US-China climate pledge at COP26 gets cautious welcome
- US and China made a joint vow to fight climate change at COP26
- The countries have agreed to fight temperature rise above 1.5 degrees C
- UN and European Union hailed the move, green activists have called for caution
United States and China, two of the world’s biggest economies and greenhouse gas emitters, have vowed on Wednesday to come together in efforts to combat climate change at COP26, the United Nations climate change conference, underway in Glasgow, Scotland. The declaration, which came as a surprise for many political observers, is aimed at jointly working towards limiting global temperature rise above 1.5°C, the limit set out in the Paris Agreement.
While the United Nations, the European Union and other nations were quick to hail the move which signals a major transformation in geopolitical relations between these two major economies, global environmental group Greenpeace has warned against hope.
The announcement of a joint bid to combat climate change comes ahead of a meeting between Chinese President Xi Jinping and US President Joe Biden next week.

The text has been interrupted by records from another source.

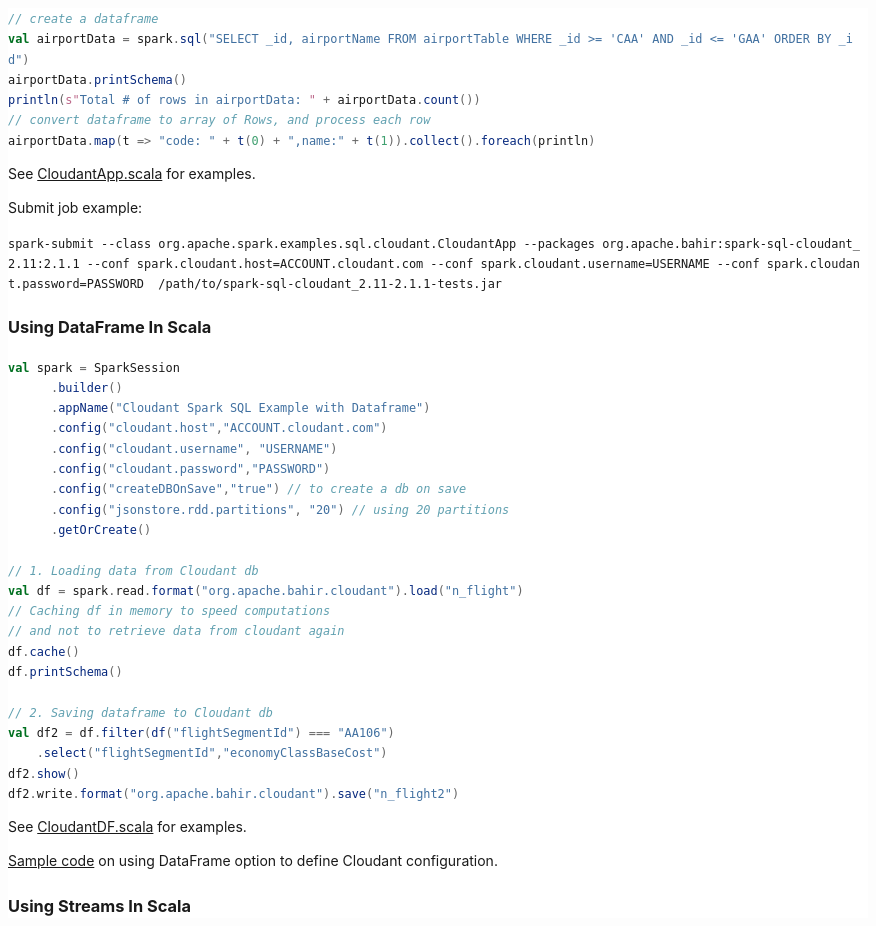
 ```scala
// create a dataframe
val airportData = spark.sql("SELECT _id, airportName FROM airportTable WHERE _id >= 'CAA' AND _id <= 'GAA' ORDER BY _id")
airportData.printSchema()
println(s"Total # of rows in airportData: " + airportData.count())
// convert dataframe to array of Rows, and process each row
airportData.map(t => "code: " + t(0) + ",name:" + t(1)).collect().foreach(println)
```
See [CloudantApp.scala](examples/scala/src/main/scala/mytest/spark/CloudantApp.scala) for examples.

Submit job example:
```
spark-submit --class org.apache.spark.examples.sql.cloudant.CloudantApp --packages org.apache.bahir:spark-sql-cloudant_2.11:2.1.1 --conf spark.cloudant.host=ACCOUNT.cloudant.com --conf spark.cloudant.username=USERNAME --conf spark.cloudant.password=PASSWORD  /path/to/spark-sql-cloudant_2.11-2.1.1-tests.jar
```

### Using DataFrame In Scala

```scala
val spark = SparkSession
      .builder()
      .appName("Cloudant Spark SQL Example with Dataframe")
      .config("cloudant.host","ACCOUNT.cloudant.com")
      .config("cloudant.username", "USERNAME")
      .config("cloudant.password","PASSWORD")
      .config("createDBOnSave","true") // to create a db on save
      .config("jsonstore.rdd.partitions", "20") // using 20 partitions
      .getOrCreate()

// 1. Loading data from Cloudant db
val df = spark.read.format("org.apache.bahir.cloudant").load("n_flight")
// Caching df in memory to speed computations
// and not to retrieve data from cloudant again
df.cache()
df.printSchema()

// 2. Saving dataframe to Cloudant db
val df2 = df.filter(df("flightSegmentId") === "AA106")
    .select("flightSegmentId","economyClassBaseCost")
df2.show()
df2.write.format("org.apache.bahir.cloudant").save("n_flight2")
```

See [CloudantDF.scala](examples/scala/src/main/scala/mytest/spark/CloudantDF.scala) for examples.

[Sample code](examples/scala/src/main/scala/mytest/spark/CloudantDFOption.scala) on using DataFrame option to define Cloudant configuration.


### Using Streams In Scala
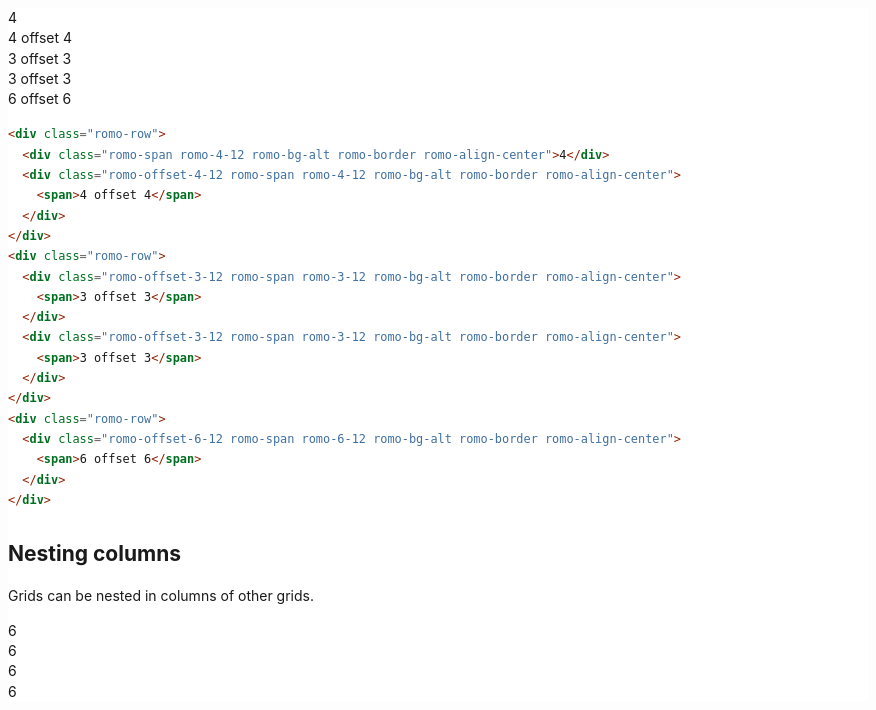 <div class="romo-row">
  <div class="romo-span romo-4-12 romo-bg-alt romo-border romo-align-center">4</div>
  <div class="romo-offset-4-12 romo-span romo-4-12 romo-bg-alt romo-border romo-align-center">
    <span>4 offset 4</span>
  </div>
</div>
<div class="romo-row">
  <div class="romo-offset-3-12 romo-span romo-3-12 romo-bg-alt romo-border romo-align-center">
    <span>3 offset 3</span>
  </div>
  <div class="romo-offset-3-12 romo-span romo-3-12 romo-bg-alt romo-border romo-align-center">
    <span>3 offset 3</span>
  </div>
</div>
<div class="romo-row">
  <div class="romo-offset-6-12 romo-span romo-6-12 romo-bg-alt romo-border romo-align-center">
    <span>6 offset 6</span>
  </div>
</div>

```html
<div class="romo-row">
  <div class="romo-span romo-4-12 romo-bg-alt romo-border romo-align-center">4</div>
  <div class="romo-offset-4-12 romo-span romo-4-12 romo-bg-alt romo-border romo-align-center">
    <span>4 offset 4</span>
  </div>
</div>
<div class="romo-row">
  <div class="romo-offset-3-12 romo-span romo-3-12 romo-bg-alt romo-border romo-align-center">
    <span>3 offset 3</span>
  </div>
  <div class="romo-offset-3-12 romo-span romo-3-12 romo-bg-alt romo-border romo-align-center">
    <span>3 offset 3</span>
  </div>
</div>
<div class="romo-row">
  <div class="romo-offset-6-12 romo-span romo-6-12 romo-bg-alt romo-border romo-align-center">
    <span>6 offset 6</span>
  </div>
</div>
```

## Nesting columns

Grids can be nested in columns of other grids.

<div class="romo-row romo-bg-alt">
  <div class="romo-span romo-6-12 romo-border romo-align-center">6</div>
  <div class="romo-span romo-6-12 romo-border romo-align-center">
    <div>6</div>
    <div class="romo-row">
      <div class="romo-span romo-6-12 romo-border romo-align-center">6</div>
      <div class="romo-span romo-6-12 romo-border romo-align-center">6</div>
    </div>
  </div>
</div>
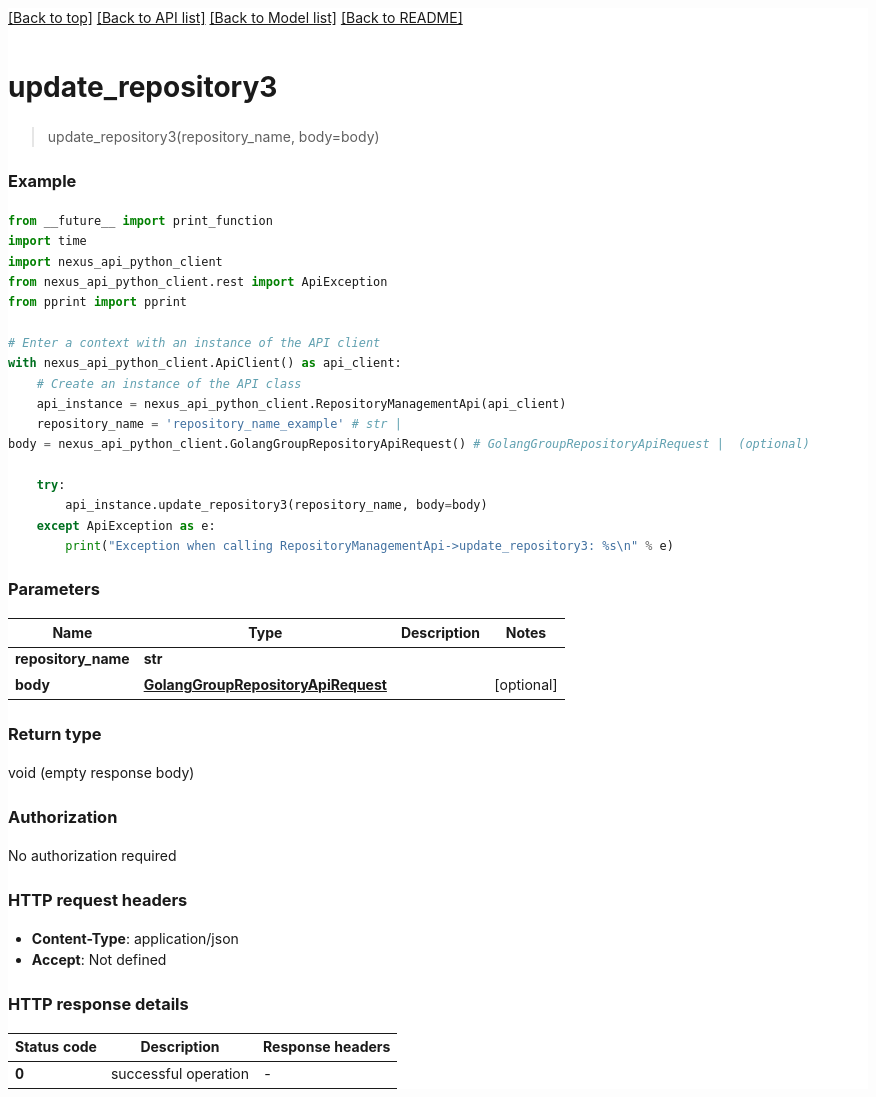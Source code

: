 [[Back to top]](#) [[Back to API list]](../README.md#documentation-for-api-endpoints) [[Back to Model list]](../README.md#documentation-for-models) [[Back to README]](../README.md)

# **update_repository3**
> update_repository3(repository_name, body=body)



### Example

```python
from __future__ import print_function
import time
import nexus_api_python_client
from nexus_api_python_client.rest import ApiException
from pprint import pprint

# Enter a context with an instance of the API client
with nexus_api_python_client.ApiClient() as api_client:
    # Create an instance of the API class
    api_instance = nexus_api_python_client.RepositoryManagementApi(api_client)
    repository_name = 'repository_name_example' # str | 
body = nexus_api_python_client.GolangGroupRepositoryApiRequest() # GolangGroupRepositoryApiRequest |  (optional)

    try:
        api_instance.update_repository3(repository_name, body=body)
    except ApiException as e:
        print("Exception when calling RepositoryManagementApi->update_repository3: %s\n" % e)
```

### Parameters

Name | Type | Description  | Notes
------------- | ------------- | ------------- | -------------
 **repository_name** | **str**|  | 
 **body** | [**GolangGroupRepositoryApiRequest**](GolangGroupRepositoryApiRequest.md)|  | [optional] 

### Return type

void (empty response body)

### Authorization

No authorization required

### HTTP request headers

 - **Content-Type**: application/json
 - **Accept**: Not defined

### HTTP response details
| Status code | Description | Response headers |
|-------------|-------------|------------------|
**0** | successful operation |  -  |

Biden and Xi are scheduled to hold a virtual meeting.
On Wednesday, US director of climate policy action Genevieve Maricle read out the declaration which said, “This announcement comes at a critical moment at COP26 and offers new hope that, with the support and backing of two of the world’s most critical voices, we may be able to limit climate change to 1.5 degrees.”
“But we must also be clear eyed about what is still required if the two countries are to deliver the emission reductions necessary in the next nine years. 1.5C-alignment will require a whole-of-economy response,” Maricle said.
The pledge was hailed by United Nations Secretary General Antonio Guterres who said the announcement was an “important step in the right direction”. Frans Timmermans, climate policy head of the European Union, said, the pledge shows that the US and China know that the subject of climate change transcends other issues.
On the other hand, Greenpeace International executive director Jennifer Morgan warned against false home. Morgan said both countries need to show greater commitment to reaching climate goals. Kevin Rudd, former Australian prime minister who is the president of Asia Society which works on global climate change agreements, told the BBC that the agreement was not a “gamechanger” but was a big step forward.